The cost and what is included
The total cost of the program is $3850. This includes:
- 10 weeks of instructions, 5 or 6 days a week
- 3 meals a day
- Lodging, shared (not heated) rooms, blankets, you bring a sheet
- Showers, sometimes warm, depending on electricity outages
- All travel, food, hotels to and from Guwahati
- A copy of our book “House of Earth”
- Special permits for that region ($300)
You need to arrange/pay for:
- Travel to Guwahati
- Your Indian visa (different from the special permits for that region)
- Immunization (optional, but recommended)
- Travel insurance (optional, but recommended)
- Snacks, candles (optional, but recommended)
Of course the airline ticket is going to be a large expense and can vary in cost. Having said that, most people should be able to do the whole appreticeship for about $5200.
How to apply
In order to apply you need to be in good physical health and over the age of 18.
Because of the special nature of this program, we ask people to go through an application process.
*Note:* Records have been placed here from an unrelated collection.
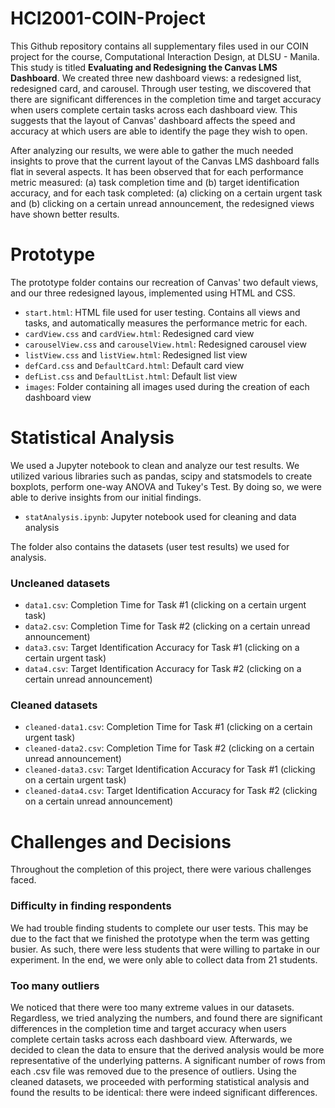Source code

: # HCI2001-COIN-Project
This Github repository contains all supplementary files used in our COIN project
for the course, Computational Interaction Design, at DLSU - Manila. This study is
titled **Evaluating and Redesigning the Canvas LMS Dashboard**. We created three
new dashboard views: a redesigned list, redesigned card, and carousel. Through
user testing, we discovered that there are significant differences in the 
completion time and target accuracy when users complete certain tasks across 
each dashboard view. This suggests that the layout of Canvas' dashboard affects 
the speed and accuracy at which users are able to identify the page they wish to
open.

After analyzing our results, we were able to gather the much needed insights to 
prove that the current layout of the Canvas LMS dashboard falls flat in several aspects. 
It has been observed that for each performance metric measured: (a) task completion
time and (b) target identification accuracy, and for each task completed: (a) clicking
on a certain urgent task and (b) clicking on a certain unread announcement, the 
redesigned views have shown better results.

# Prototype
The prototype folder contains our recreation of Canvas' two default views, and our
three redesigned layous, implemented using HTML and CSS. 
- `start.html`: HTML file used for user testing. Contains all views and tasks, and automatically measures the performance metric for each.
- `cardView.css` and `cardView.html`: Redesigned card view
- `carouselView.css` and `carouselView.html`: Redesigned carousel view
- `listView.css` and `listView.html`: Redesigned list view
- `defCard.css` and `DefaultCard.html`: Default card view
- `defList.css` and `DefaultList.html`: Default list view
- `images`: Folder containing all images used during the creation of each dashboard view

# Statistical Analysis
We used a Jupyter notebook to clean and analyze our test results. We utilized
various libraries such as pandas, scipy and statsmodels to create boxplots, perform
one-way ANOVA and Tukey's Test. By doing so, we were able to derive insights from our initial findings.
- `statAnalysis.ipynb`: Jupyter notebook used for cleaning and data analysis

The folder also contains the datasets (user test results) we used for analysis.
### Uncleaned datasets
- `data1.csv`: Completion Time for Task #1 (clicking on a certain urgent task)
- `data2.csv`: Completion Time for Task #2 (clicking on a certain unread announcement)
- `data3.csv`: Target Identification Accuracy for Task #1 (clicking on a certain urgent task)
- `data4.csv`: Target Identification Accuracy for Task #2 (clicking on a certain unread announcement)
### Cleaned datasets
- `cleaned-data1.csv`: Completion Time for Task #1 (clicking on a certain urgent task)
- `cleaned-data2.csv`: Completion Time for Task #2 (clicking on a certain unread announcement)
- `cleaned-data3.csv`: Target Identification Accuracy for Task #1 (clicking on a certain urgent task)
- `cleaned-data4.csv`: Target Identification Accuracy for Task #2 (clicking on a certain unread announcement)

# Challenges and Decisions
Throughout the completion of this project, there were various challenges faced.

### Difficulty in finding respondents
We had trouble finding students to complete our user tests. This may be due to the fact that
we finished the prototype when the term was getting busier. As such, there were less students
that were willing to partake in our experiment. In the end, we were only able to collect
data from 21 students.

### Too many outliers
We noticed that there were too many extreme values in our datasets. Regardless, we tried
analyzing the numbers, and found there are significant differences in the 
completion time and target accuracy when users complete certain tasks across 
each dashboard view. Afterwards, we decided to clean the data to ensure that the derived
analysis would be more representative of the underlying patterns.
A significant number of rows from each .csv file was removed due 
to the presence of outliers. Using the cleaned datasets, we proceeded with performing
statistical analysis and found the results to be identical: there were indeed
significant differences.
This includes answering some questions via email and eventually a short interview via Skype (or some sort of video call).
Once you are excepted into the program, we will ask you to to secure your spot by making a deposit of half the total fee ($1925). The balance will be due by August 15th, 2017.
In the Spring of 2017, all participants and staff need to work on getting a visa for India. We will help you with this process. This is also the time to take any immunizations you might choose to take.
Here are the questions we would like you to answer carefully, so we get an idea of who you are:
- Tell us about yourself: name, age, gender, where you live, where you grew up, what you do for money, what do you do for fun?
- Why are you interested in this program?
- What, if any, experience do you have with (natural) building? (Not required)
- What experiences do you have with hard physical labor?
- Where have you traveled before?
- Have you ever been part of community living? How was that for you?
- Anything else that would help us get to know you?